[Start of Attachment]

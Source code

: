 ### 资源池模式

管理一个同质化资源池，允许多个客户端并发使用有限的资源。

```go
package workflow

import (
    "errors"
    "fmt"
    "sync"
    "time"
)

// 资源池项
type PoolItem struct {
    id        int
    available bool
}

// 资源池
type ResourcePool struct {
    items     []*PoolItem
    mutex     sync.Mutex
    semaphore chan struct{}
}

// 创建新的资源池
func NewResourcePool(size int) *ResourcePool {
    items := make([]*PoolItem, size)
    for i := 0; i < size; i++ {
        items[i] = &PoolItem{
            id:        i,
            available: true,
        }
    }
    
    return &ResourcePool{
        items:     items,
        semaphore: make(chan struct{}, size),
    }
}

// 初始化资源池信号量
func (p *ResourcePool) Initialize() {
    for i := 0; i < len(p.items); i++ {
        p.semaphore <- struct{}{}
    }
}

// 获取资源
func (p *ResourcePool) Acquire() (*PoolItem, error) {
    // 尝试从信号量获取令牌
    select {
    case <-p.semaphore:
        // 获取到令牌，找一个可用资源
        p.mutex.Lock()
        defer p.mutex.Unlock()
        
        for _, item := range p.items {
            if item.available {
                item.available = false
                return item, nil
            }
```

[End of Attachment]

Output the entire listing precisely as it stands.

• **Result**
Source code

: ### 资源池模式

管理一个同质化资源池，允许多个客户端并发使用有限的资源。

```go
package workflow

import (
    "errors"
    "fmt"
    "sync"
    "time"
)

// 资源池项
type PoolItem struct {
    id        int
    available bool
}

// 资源池
type ResourcePool struct {
    items     []*PoolItem
    mutex     sync.Mutex
    semaphore chan struct{}
}

// 创建新的资源池
func NewResourcePool(size int) *ResourcePool {
    items := make([]*PoolItem, size)
    for i := 0; i < size; i++ {
        items[i] = &PoolItem{
            id:        i,
            available: true,
        }
    }
    
    return &ResourcePool{
        items:     items,
        semaphore: make(chan struct{}, size),
    }
}

// 初始化资源池信号量
func (p *ResourcePool) Initialize() {
    for i := 0; i < len(p.items); i++ {
        p.semaphore <- struct{}{}
    }
}

// 获取资源
func (p *ResourcePool) Acquire() (*PoolItem, error) {
    // 尝试从信号量获取令牌
    select {
    case <-p.semaphore:
        // 获取到令牌，找一个可用资源
        p.mutex.Lock()
        defer p.mutex.Unlock()
        
        for _, item := range p.items {
            if item.available {
                item.available = false
                return item, nil
            }
```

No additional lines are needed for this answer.